### Action item:
Please set down each of the lines below once more, exactly, omitting all pictures.

Items listed in a dataset:
%%

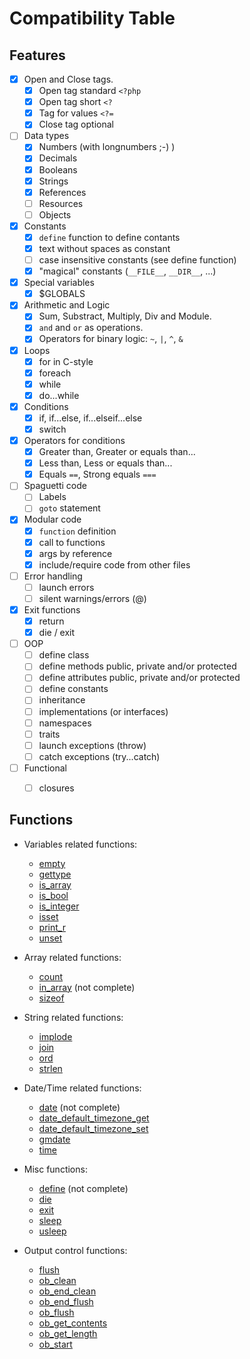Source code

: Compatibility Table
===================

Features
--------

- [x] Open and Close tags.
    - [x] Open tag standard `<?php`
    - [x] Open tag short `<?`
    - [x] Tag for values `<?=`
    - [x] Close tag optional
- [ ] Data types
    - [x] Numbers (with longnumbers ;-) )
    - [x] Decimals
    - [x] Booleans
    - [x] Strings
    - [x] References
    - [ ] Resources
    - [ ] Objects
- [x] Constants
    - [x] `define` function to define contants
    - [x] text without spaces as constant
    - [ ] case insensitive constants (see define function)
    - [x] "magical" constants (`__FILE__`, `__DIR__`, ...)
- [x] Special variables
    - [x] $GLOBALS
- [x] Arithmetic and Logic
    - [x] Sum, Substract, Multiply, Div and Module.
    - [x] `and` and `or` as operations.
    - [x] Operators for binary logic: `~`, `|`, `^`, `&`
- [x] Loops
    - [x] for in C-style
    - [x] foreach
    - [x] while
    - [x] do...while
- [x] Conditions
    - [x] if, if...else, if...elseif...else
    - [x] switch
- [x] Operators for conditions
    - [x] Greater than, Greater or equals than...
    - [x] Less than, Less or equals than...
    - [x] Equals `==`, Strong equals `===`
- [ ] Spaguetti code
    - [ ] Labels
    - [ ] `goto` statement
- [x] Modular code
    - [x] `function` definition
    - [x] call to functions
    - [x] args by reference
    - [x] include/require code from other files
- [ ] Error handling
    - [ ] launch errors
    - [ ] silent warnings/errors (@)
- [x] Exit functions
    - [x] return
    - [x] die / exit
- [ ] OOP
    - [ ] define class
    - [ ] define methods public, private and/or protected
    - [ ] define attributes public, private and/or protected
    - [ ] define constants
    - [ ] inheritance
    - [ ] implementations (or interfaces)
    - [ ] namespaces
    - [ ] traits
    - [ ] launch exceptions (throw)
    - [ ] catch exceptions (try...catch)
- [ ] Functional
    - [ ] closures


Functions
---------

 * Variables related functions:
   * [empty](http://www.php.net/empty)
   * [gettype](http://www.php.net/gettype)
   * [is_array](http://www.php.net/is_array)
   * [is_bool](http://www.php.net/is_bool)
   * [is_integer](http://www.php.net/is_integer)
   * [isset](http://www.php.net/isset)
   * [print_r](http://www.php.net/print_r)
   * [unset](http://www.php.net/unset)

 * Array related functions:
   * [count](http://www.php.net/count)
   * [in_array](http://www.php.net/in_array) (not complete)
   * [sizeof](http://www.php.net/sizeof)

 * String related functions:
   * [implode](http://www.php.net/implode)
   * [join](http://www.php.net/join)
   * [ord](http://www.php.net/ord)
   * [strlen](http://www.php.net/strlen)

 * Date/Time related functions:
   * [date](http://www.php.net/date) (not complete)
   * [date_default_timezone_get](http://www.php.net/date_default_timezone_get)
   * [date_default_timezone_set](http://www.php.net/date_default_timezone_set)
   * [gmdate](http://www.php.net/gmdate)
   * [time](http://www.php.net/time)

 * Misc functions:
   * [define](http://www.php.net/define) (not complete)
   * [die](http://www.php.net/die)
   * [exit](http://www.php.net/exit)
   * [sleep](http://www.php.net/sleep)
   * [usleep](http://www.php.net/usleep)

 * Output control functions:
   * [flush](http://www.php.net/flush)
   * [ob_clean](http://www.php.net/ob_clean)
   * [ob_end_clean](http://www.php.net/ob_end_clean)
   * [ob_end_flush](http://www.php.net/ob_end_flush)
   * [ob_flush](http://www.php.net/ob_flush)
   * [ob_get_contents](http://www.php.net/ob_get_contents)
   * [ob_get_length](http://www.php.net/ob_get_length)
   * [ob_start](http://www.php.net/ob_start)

%%

### Answer for this exercise:
Source code

: Compatibility Table
===================

Features
--------

- [x] Open and Close tags.
    - [x] Open tag standard `<?php`
    - [x] Open tag short `<?`
    - [x] Tag for values `<?=`
    - [x] Close tag optional
- [ ] Data types
    - [x] Numbers (with longnumbers ;-) )
    - [x] Decimals
    - [x] Booleans
    - [x] Strings
    - [x] References
    - [ ] Resources
    - [ ] Objects
- [x] Constants
    - [x] `define` function to define contants
    - [x] text without spaces as constant
    - [ ] case insensitive constants (see define function)
    - [x] "magical" constants (`__FILE__`, `__DIR__`, ...)
- [x] Special variables
    - [x] $GLOBALS
- [x] Arithmetic and Logic
    - [x] Sum, Substract, Multiply, Div and Module.
    - [x] `and` and `or` as operations.
    - [x] Operators for binary logic: `~`, `|`, `^`, `&`
- [x] Loops
    - [x] for in C-style
    - [x] foreach
    - [x] while
    - [x] do...while
- [x] Conditions
    - [x] if, if...else, if...elseif...else
    - [x] switch
- [x] Operators for conditions
    - [x] Greater than, Greater or equals than...
    - [x] Less than, Less or equals than...
    - [x] Equals `==`, Strong equals `===`
- [ ] Spaguetti code
    - [ ] Labels
    - [ ] `goto` statement
- [x] Modular code
    - [x] `function` definition
    - [x] call to functions
    - [x] args by reference
    - [x] include/require code from other files
- [ ] Error handling
    - [ ] launch errors
    - [ ] silent warnings/errors (@)
- [x] Exit functions
    - [x] return
    - [x] die / exit
- [ ] OOP
    - [ ] define class
    - [ ] define methods public, private and/or protected
    - [ ] define attributes public, private and/or protected
    - [ ] define constants
    - [ ] inheritance
    - [ ] implementations (or interfaces)
    - [ ] namespaces
    - [ ] traits
    - [ ] launch exceptions (throw)
    - [ ] catch exceptions (try...catch)
- [ ] Functional
    - [ ] closures


Functions
---------

 * Variables related functions:
   * [empty](http://www.php.net/empty)
   * [gettype](http://www.php.net/gettype)
   * [is_array](http://www.php.net/is_array)
   * [is_bool](http://www.php.net/is_bool)
   * [is_integer](http://www.php.net/is_integer)
   * [isset](http://www.php.net/isset)
   * [print_r](http://www.php.net/print_r)
   * [unset](http://www.php.net/unset)

 * Array related functions:
   * [count](http://www.php.net/count)
   * [in_array](http://www.php.net/in_array) (not complete)
   * [sizeof](http://www.php.net/sizeof)

 * String related functions:
   * [implode](http://www.php.net/implode)
   * [join](http://www.php.net/join)
   * [ord](http://www.php.net/ord)
   * [strlen](http://www.php.net/strlen)

 * Date/Time related functions:
   * [date](http://www.php.net/date) (not complete)
   * [date_default_timezone_get](http://www.php.net/date_default_timezone_get)
   * [date_default_timezone_set](http://www.php.net/date_default_timezone_set)
   * [gmdate](http://www.php.net/gmdate)
   * [time](http://www.php.net/time)

 * Misc functions:
   * [define](http://www.php.net/define) (not complete)
   * [die](http://www.php.net/die)
   * [exit](http://www.php.net/exit)
   * [sleep](http://www.php.net/sleep)
   * [usleep](http://www.php.net/usleep)

 * Output control functions:
   * [flush](http://www.php.net/flush)
   * [ob_clean](http://www.php.net/ob_clean)
   * [ob_end_clean](http://www.php.net/ob_end_clean)
   * [ob_end_flush](http://www.php.net/ob_end_flush)
   * [ob_flush](http://www.php.net/ob_flush)
   * [ob_get_contents](http://www.php.net/ob_get_contents)
   * [ob_get_length](http://www.php.net/ob_get_length)
   * [ob_start](http://www.php.net/ob_start)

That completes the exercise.